Security Processes
In this section, we describe the security processes followed during the development, release, and support of CrafterCMS.
This section is limited in scope to the following:
CrafterCMS v3.0.0 onwards
Secure development processes limited to CrafterCMS’s codebase
Auditing 3rd party libraries and software
Auditing CrafterCMS
Auditing machine images
Auditing and securing Crafter Cloud (CrafterCMS’s SaaS offering of CrafterCMS)
OWASP Top 10 Mitigation
Development
Code Flow
No direct access to the main repository
Code reviews
Automated
CI: Travis-CI
Code quality gate: Codacy
Security audit: Snyk
Critical and High issues will be addressed
Medium and below issues will be addressed if we deem it a viable attack vector
Penetration testing using OWASP ZAP during every release
Critical and High issues will be addressed
Medium and below issues will be addressed if we deem it a viable attack vector
Human
Code reviews by the module maintainer and/or architect
Final review by CrafterCMS project lead
Release
Full audit and update based on Snyk reports
Release commit GPG signing, 2FA to Sonatype (Maven)
MD5 and SHA512 checksums on all artifacts
All 3rd party software is downloaded from the original authority and checksums validated
CrafterCMS is fully regression tested using automated testing
Artifacts are hosted on AWS S3
AWS AMI is scanned by AWS Inspector, https://aws.amazon.com/inspector/
Crafter Cloud
Crafter Cloud is based on the scanned AWS AMI
Penetration testing using OWASP ZAP during every release
Critical and High issues will be addressed
Medium and below issues will be addressed if we deem it a viable attack vector
OWASP 10
How does CrafterCMS perform against the OWASP 2017 Top 10 security risks?
A1:2017-Injection
What is it?
Injection flaws, such as SQL, NoSQL, OS, and LDAP injection, occur when untrusted data is sent to an interpreter as part of a command or query. The attacker’s hostile data can trick the interpreter into executing unintended commands or accessing data without proper authorization.
How does CrafterCMS help mitigate this risk?
- CrafterCMS doesn’t use/allow direct access to the operating system, database, git repository or search index. All requests flow through APIs and have little regard to URL params.

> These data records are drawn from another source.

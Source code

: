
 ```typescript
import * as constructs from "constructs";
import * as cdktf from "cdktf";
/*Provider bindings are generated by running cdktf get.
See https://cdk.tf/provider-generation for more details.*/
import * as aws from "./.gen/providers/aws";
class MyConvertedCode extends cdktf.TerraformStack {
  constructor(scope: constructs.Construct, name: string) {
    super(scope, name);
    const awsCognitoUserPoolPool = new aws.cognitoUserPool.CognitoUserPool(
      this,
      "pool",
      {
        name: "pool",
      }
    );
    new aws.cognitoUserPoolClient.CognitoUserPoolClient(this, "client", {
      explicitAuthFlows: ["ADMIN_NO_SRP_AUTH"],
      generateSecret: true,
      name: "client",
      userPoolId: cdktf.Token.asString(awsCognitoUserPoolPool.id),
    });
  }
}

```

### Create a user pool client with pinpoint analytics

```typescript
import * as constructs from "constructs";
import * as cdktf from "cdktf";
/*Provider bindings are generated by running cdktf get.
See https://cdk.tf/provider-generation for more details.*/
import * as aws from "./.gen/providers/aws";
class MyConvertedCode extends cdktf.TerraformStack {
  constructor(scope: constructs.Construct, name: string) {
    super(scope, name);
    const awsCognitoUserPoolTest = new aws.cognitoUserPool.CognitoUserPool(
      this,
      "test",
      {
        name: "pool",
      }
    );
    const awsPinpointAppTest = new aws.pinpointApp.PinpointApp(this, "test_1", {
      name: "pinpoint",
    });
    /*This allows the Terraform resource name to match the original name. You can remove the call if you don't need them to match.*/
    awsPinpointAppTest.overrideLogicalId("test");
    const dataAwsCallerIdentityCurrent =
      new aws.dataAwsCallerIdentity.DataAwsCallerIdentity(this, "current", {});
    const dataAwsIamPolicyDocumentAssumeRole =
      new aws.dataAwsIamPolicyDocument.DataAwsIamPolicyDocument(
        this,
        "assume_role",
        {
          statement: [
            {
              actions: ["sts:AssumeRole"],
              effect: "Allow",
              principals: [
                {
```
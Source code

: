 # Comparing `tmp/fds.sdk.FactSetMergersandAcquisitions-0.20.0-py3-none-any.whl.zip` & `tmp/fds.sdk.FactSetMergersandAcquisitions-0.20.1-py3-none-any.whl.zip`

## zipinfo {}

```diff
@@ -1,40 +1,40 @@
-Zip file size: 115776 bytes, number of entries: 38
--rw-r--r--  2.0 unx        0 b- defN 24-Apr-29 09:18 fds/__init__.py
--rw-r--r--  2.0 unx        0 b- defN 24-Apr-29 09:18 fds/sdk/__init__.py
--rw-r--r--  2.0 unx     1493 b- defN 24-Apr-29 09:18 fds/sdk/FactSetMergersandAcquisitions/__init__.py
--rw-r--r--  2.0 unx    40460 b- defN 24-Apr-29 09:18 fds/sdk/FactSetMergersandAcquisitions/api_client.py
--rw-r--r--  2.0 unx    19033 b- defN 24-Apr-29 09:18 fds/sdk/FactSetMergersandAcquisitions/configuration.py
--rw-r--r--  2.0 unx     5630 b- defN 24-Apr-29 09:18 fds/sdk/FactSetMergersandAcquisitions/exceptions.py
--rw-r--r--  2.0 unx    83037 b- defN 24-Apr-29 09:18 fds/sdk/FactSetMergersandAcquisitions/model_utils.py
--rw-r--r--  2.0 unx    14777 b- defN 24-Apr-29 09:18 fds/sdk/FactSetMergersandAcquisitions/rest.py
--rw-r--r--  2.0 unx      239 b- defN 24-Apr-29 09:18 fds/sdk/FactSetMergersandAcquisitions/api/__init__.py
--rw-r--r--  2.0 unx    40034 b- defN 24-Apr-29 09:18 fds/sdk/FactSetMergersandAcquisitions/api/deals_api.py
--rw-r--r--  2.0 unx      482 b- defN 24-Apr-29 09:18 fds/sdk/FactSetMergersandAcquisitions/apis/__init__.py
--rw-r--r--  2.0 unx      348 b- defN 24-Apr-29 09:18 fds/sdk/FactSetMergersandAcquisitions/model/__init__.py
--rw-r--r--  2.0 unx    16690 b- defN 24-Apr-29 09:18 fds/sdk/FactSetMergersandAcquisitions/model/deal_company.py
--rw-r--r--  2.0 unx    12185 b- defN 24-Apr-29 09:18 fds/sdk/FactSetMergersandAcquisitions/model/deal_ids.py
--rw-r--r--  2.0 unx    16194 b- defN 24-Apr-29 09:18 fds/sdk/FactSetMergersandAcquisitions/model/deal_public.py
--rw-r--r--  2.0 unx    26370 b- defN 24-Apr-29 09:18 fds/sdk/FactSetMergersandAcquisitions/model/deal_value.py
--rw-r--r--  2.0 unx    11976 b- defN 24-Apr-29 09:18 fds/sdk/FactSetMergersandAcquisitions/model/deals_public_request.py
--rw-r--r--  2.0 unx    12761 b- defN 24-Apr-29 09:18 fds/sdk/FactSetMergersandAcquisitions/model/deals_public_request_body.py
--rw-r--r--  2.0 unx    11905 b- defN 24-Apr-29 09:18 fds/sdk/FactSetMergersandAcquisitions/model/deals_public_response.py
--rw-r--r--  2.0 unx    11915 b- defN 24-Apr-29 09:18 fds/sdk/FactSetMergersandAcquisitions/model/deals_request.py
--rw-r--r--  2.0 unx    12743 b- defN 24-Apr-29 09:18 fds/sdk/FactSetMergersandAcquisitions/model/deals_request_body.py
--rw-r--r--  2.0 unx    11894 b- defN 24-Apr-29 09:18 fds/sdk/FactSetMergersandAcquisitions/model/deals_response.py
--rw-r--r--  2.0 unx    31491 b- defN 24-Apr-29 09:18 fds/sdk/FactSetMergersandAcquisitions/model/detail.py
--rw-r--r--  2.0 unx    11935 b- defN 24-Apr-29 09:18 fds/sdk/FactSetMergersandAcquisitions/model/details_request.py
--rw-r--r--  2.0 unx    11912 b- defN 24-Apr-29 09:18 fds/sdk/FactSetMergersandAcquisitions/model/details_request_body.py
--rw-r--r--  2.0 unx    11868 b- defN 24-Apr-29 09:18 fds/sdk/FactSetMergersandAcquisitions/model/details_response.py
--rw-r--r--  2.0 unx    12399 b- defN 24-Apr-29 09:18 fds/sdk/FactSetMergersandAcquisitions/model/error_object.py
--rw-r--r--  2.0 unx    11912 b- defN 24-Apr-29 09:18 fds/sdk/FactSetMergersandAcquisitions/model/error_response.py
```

As a platform, CrafterCMS allows for applications to be developed atop it, and those applications or marketplace blueprints may allow such direct access and therefore, if care is not taken, may become vulnerable.
A2:2017-Broken Authentication
What is it?
Application functions related to authentication and session management are often implemented incorrectly, allowing attackers to compromise passwords, keys, or session tokens, or to exploit other implementation flaws to assume other users’ identities temporarily or permanently.
How does CrafterCMS help mitigate this risk?
Applications developed on top of the CrafterCMS platform are responsible for the authentication and authorization of access. CrafterCMS honors the external authentication managed by the application and support mechanisms including
LDAP
AD/ADFS
SAML2
SiteMinder
Custom
The Crafter Studio component of CrafterCMS has a chained authentication system with pluggable security providers. These providers are independently responsible for managing authentication and authorization and includes the mechanisms:
LDAP
AD/ADFS
SAML2
SiteMinder
Custom
CrafterCMS leverages Java web-container session management and ID generation.
Crafter Studio implements Cross-Site Request Forgery (CSRF) protection.
A3:2017-Sensitive Data Exposure
What is it?
Many web applications and APIs do not properly protect sensitive data, such as financial, healthcare, and PII. Attackers may steal or modify such weakly protected data to conduct credit card fraud, identity theft, or other crimes. Sensitive data may be compromised without extra protection, such as encryption at rest or in transit, and requires special precautions when exchanged with the browser.
How does CrafterCMS help mitigate this risk?
CrafterCMS does not natively store any sensitive data. Users may store whatever data they choose in the system. CrafterCMS allows for and recommends that data be partitioned and secured according to the sensitivity of the data stored by the user.
A4:2017-XML External Entities (XXE)
What is it?
Many older or poorly configured XML processors evaluate external entity references within XML documents. External entities can be used to disclose internal files using the file URI handler, internal file shares, internal port scanning, remote code execution, and denial of service attacks.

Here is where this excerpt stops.